- EXCERPTED DATA -

_ _ _

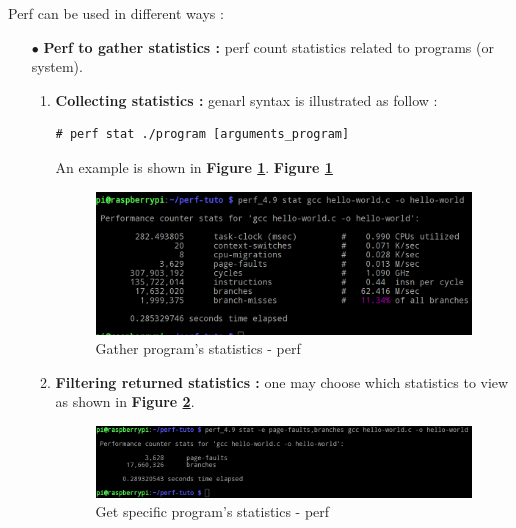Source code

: \vspace{20px}
Perf can be used in different ways :
\begin{itemize}
	\item[$\bullet$] \textbf{Perf to gather statistics : } perf count statistics related to programs (or system).
	
		\begin{enumerate}
			\item \textbf{Collecting statistics : } genarl syntax is illustrated as follow :
	\begin{lstlisting}[style=BashInputStyle]
# perf stat ./program [arguments_program]
	\end{lstlisting}		
An example is shown in \textbf{Figure \ref{Gather program's statistics - perf}}.
\textbf{Figure \ref{Gather program's statistics - perf}}
					\begin{figure}[H]
						\centering
        				\includegraphics[scale=0.25]{img/solution/basic-statistics-using-perf.png}
        				\caption{Gather program's statistics - perf}
        				\label{Gather program's statistics - perf}
    				\end{figure}		
			
			
			\item \textbf{Filtering returned statistics : } one may choose which statistics to view as shown in \textbf{Figure \ref{Get specific program's statistics - perf}}.
					\begin{figure}[H]
						\centering
        				\includegraphics[scale=0.25]{img/solution/filter-statistics-using-perf.png}
        				\caption{Get specific program's statistics - perf}
        				\label{Get specific program's statistics - perf}
    				\end{figure}



\end{enumerate}
\end{itemize}
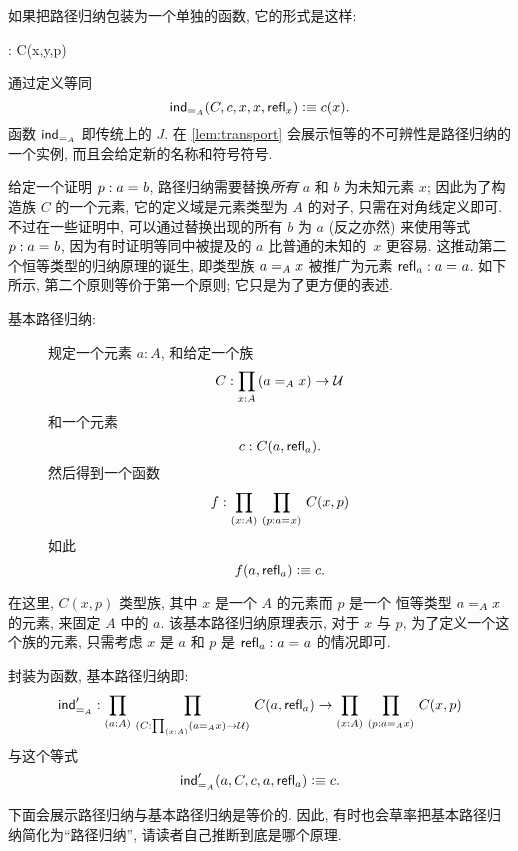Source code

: 如果把路径归纳包装为一个单独的函数, 它的形式是这样:
%
\begin{narrowmultline*}
     : 
     \to
    \narrowbreak
     C(x,y,p)
\end{narrowmultline*}
通过定义等同 \[ \indid{A}(C,c,x,x,\refl{x}) \defeq c(x). \]
函数 $ \indid{A}$ 即传统上的 $J$.
%
在 \cref{lem:transport} 会展示恒等的不可辨性是路径归纳的一个实例, 而且会给定新的名称和符号符号.

\mentalpause

给定一个证明 $p : \id{a}{b}$, 路径归纳需要替换\emph{所有} $a$ 和 $b$ 为未知元素 $x$;
因此为了构造族 $C$ 的一个元素, 它的定义域是元素类型为 $A$ 的对子, 只需在对角线定义即可.
不过在一些证明中, 可以通过替换出现的所有 $b$ 为 $a$ (反之亦然) 来使用等式 $p : \id{a}{b}$, 因为有时证明等同中被提及的 $a$ 比普通的未知的~$x$ 更容易.
这推动第二个恒等类型的归纳原理的诞生, 即类型族 $\id[A]{a}{x}$ 被推广为元素 $\refl{a} : \id{a}{a}$.
如下所示, 第二个原则等价于第一个原则;
它只是为了更方便的表述.

%
%
\begin{description}
    \item[基本路径归纳:]
    规定一个元素 $a:A$, 和给定一个族
    \[ C : \prd{x:A} (\id[A]{a}{x}) \to \UU \]
    和一个元素
    \[ c : C(a,\refl{a}). \]
    然后得到一个函数
    \[ f : \prd{x:A}{p:\id{a}{x}} C(x,p) \]
    如此
    \[ f(a,\refl{a}) \defeq c.\]
\end{description}

在这里, $C(x,p)$ 类型族,  其中 $x$ 是一个 $A$ 的元素而 $p$ 是一个 恒等类型 $\id[A]{a}{x}$ 的元素, 来固定 $A$ 中的 $a$.
该基本路径归纳原理表示, 对于 $x$ 与 $p$, 为了定义一个这个族的元素, 只需考虑 $x$ 是 $a$ 和 $p$ 是 $\refl{a} : \id{a}{a}$ 的情况即可.

封装为函数, 基本路径归纳即:
%
\begin{align*}
    \indidb{A} : \dprd{a:A}{C : \prd{x:A} (\id[A]{a}{x}) \to \UU}
    C(a,\refl{a}) \to \dprd{x:A}{p : \id[A]{a}{x}} C(x,p)
\end{align*}
与这个等式 \[ \indidb{A}(a,C,c,a,\refl{a}) \defeq c. \]

下面会展示路径归纳与基本路径归纳是等价的.
因此, 有时也会草率把基本路径归纳简化为``路径归纳'', 请读者自己推断到底是哪个原理.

_ _ _

Where a line of the data contains "dprd", copy that line.

    \indidb{A} : \dprd{a:A}{C : \prd{x:A} (\id[A]{a}{x}) \to \UU}
    C(a,\refl{a}) \to \dprd{x:A}{p : \id[A]{a}{x}} C(x,p)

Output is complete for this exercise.